▸ Stored data entries:
#####

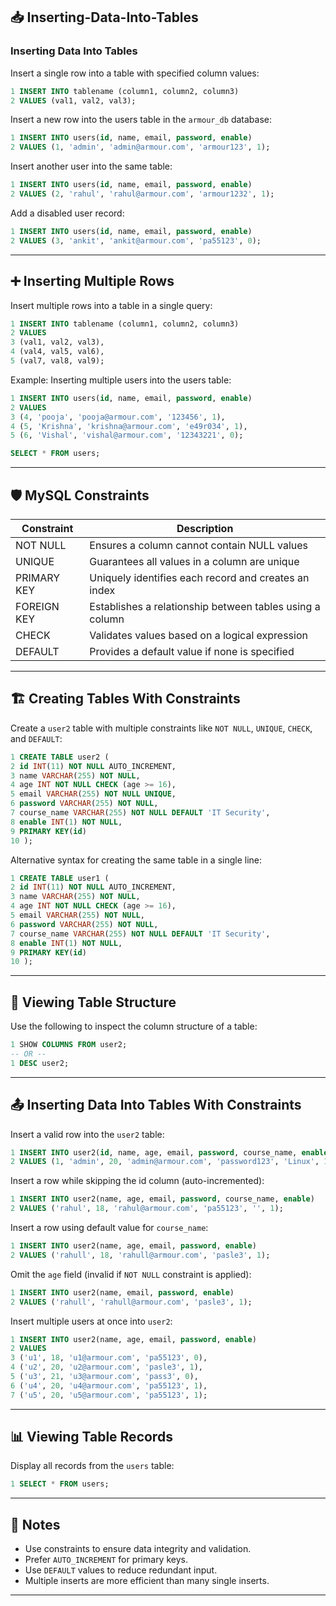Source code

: 

## 📥 Inserting-Data-Into-Tables

### Inserting Data Into Tables

Insert a single row into a table with specified column values:

```sql
1 INSERT INTO tablename (column1, column2, column3)
2 VALUES (val1, val2, val3);
```

Insert a new row into the users table in the `armour_db` database:

```sql
1 INSERT INTO users(id, name, email, password, enable)
2 VALUES (1, 'admin', 'admin@armour.com', 'armour123', 1);
```

Insert another user into the same table:

```sql
1 INSERT INTO users(id, name, email, password, enable)
2 VALUES (2, 'rahul', 'rahul@armour.com', 'armour1232', 1);
```

Add a disabled user record:

```sql
1 INSERT INTO users(id, name, email, password, enable)
2 VALUES (3, 'ankit', 'ankit@armour.com', 'pa55123', 0);
```

---

## ➕ Inserting Multiple Rows

Insert multiple rows into a table in a single query:

```sql
1 INSERT INTO tablename (column1, column2, column3)
2 VALUES
3 (val1, val2, val3),
4 (val4, val5, val6),
5 (val7, val8, val9);
```

Example: Inserting multiple users into the users table:

```sql
1 INSERT INTO users(id, name, email, password, enable)
2 VALUES
3 (4, 'pooja', 'pooja@armour.com', '123456', 1),
4 (5, 'Krishna', 'krishna@armour.com', 'e49r034', 1),
5 (6, 'Vishal', 'vishal@armour.com', '12343221', 0);
```

```sql
SELECT * FROM users;
```

---

## 🛡️ MySQL Constraints

| Constraint  | Description                                              |
| ----------- | -------------------------------------------------------- |
| NOT NULL    | Ensures a column cannot contain NULL values              |
| UNIQUE      | Guarantees all values in a column are unique             |
| PRIMARY KEY | Uniquely identifies each record and creates an index     |
| FOREIGN KEY | Establishes a relationship between tables using a column |
| CHECK       | Validates values based on a logical expression           |
| DEFAULT     | Provides a default value if none is specified            |

---

## 🏗️ Creating Tables With Constraints

Create a `user2` table with multiple constraints like `NOT NULL`, `UNIQUE`, `CHECK`, and `DEFAULT`:

```sql
1 CREATE TABLE user2 (
2 id INT(11) NOT NULL AUTO_INCREMENT,
3 name VARCHAR(255) NOT NULL,
4 age INT NOT NULL CHECK (age >= 16),
5 email VARCHAR(255) NOT NULL UNIQUE,
6 password VARCHAR(255) NOT NULL,
7 course_name VARCHAR(255) NOT NULL DEFAULT 'IT Security',
8 enable INT(1) NOT NULL,
9 PRIMARY KEY(id)
10 );
```

Alternative syntax for creating the same table in a single line:

```sql
1 CREATE TABLE user1 (
2 id INT(11) NOT NULL AUTO_INCREMENT,
3 name VARCHAR(255) NOT NULL,
4 age INT NOT NULL CHECK (age >= 16),
5 email VARCHAR(255) NOT NULL,
6 password VARCHAR(255) NOT NULL,
7 course_name VARCHAR(255) NOT NULL DEFAULT 'IT Security',
8 enable INT(1) NOT NULL,
9 PRIMARY KEY(id)
10 );
```

---

## 🔎 Viewing Table Structure

Use the following to inspect the column structure of a table:

```sql
1 SHOW COLUMNS FROM user2;
-- OR --
1 DESC user2;
```

---

## 📤 Inserting Data Into Tables With Constraints

Insert a valid row into the `user2` table:

```sql
1 INSERT INTO user2(id, name, age, email, password, course_name, enable)
2 VALUES (1, 'admin', 20, 'admin@armour.com', 'password123', 'Linux', 1);
```

Insert a row while skipping the id column (auto-incremented):

```sql
1 INSERT INTO user2(name, age, email, password, course_name, enable)
2 VALUES ('rahul', 18, 'rahul@armour.com', 'pa55123', '', 1);
```

Insert a row using default value for `course_name`:

```sql
1 INSERT INTO user2(name, age, email, password, enable)
2 VALUES ('rahull', 18, 'rahull@armour.com', 'pasle3', 1);
```

Omit the `age` field (invalid if `NOT NULL` constraint is applied):

```sql
1 INSERT INTO user2(name, email, password, enable)
2 VALUES ('rahull', 'rahull@armour.com', 'pasle3', 1);
```

Insert multiple users at once into `user2`:

```sql
1 INSERT INTO user2(name, age, email, password, enable)
2 VALUES
3 ('u1', 18, 'u1@armour.com', 'pa55123', 0),
4 ('u2', 20, 'u2@armour.com', 'pasle3', 1),
5 ('u3', 21, 'u3@armour.com', 'pass3', 0),
6 ('u4', 20, 'u4@armour.com', 'pa55123', 1),
7 ('u5', 20, 'u5@armour.com', 'pa55123', 1);
```

---

## 📊 Viewing Table Records

Display all records from the `users` table:

```sql
1 SELECT * FROM users;
```

---

## 📌 Notes

* Use constraints to ensure data integrity and validation.
* Prefer `AUTO_INCREMENT` for primary keys.
* Use `DEFAULT` values to reduce redundant input.
* Multiple inserts are more efficient than many single inserts.

---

#####

▸ Your instructions: Please return the span of lines above that opens with the one containing "reduce redundant input." and closes with the final line, both included, exactly as written and nothing more.

▸ Exercise response:
* Use `DEFAULT` values to reduce redundant input.
* Multiple inserts are more efficient than many single inserts.

---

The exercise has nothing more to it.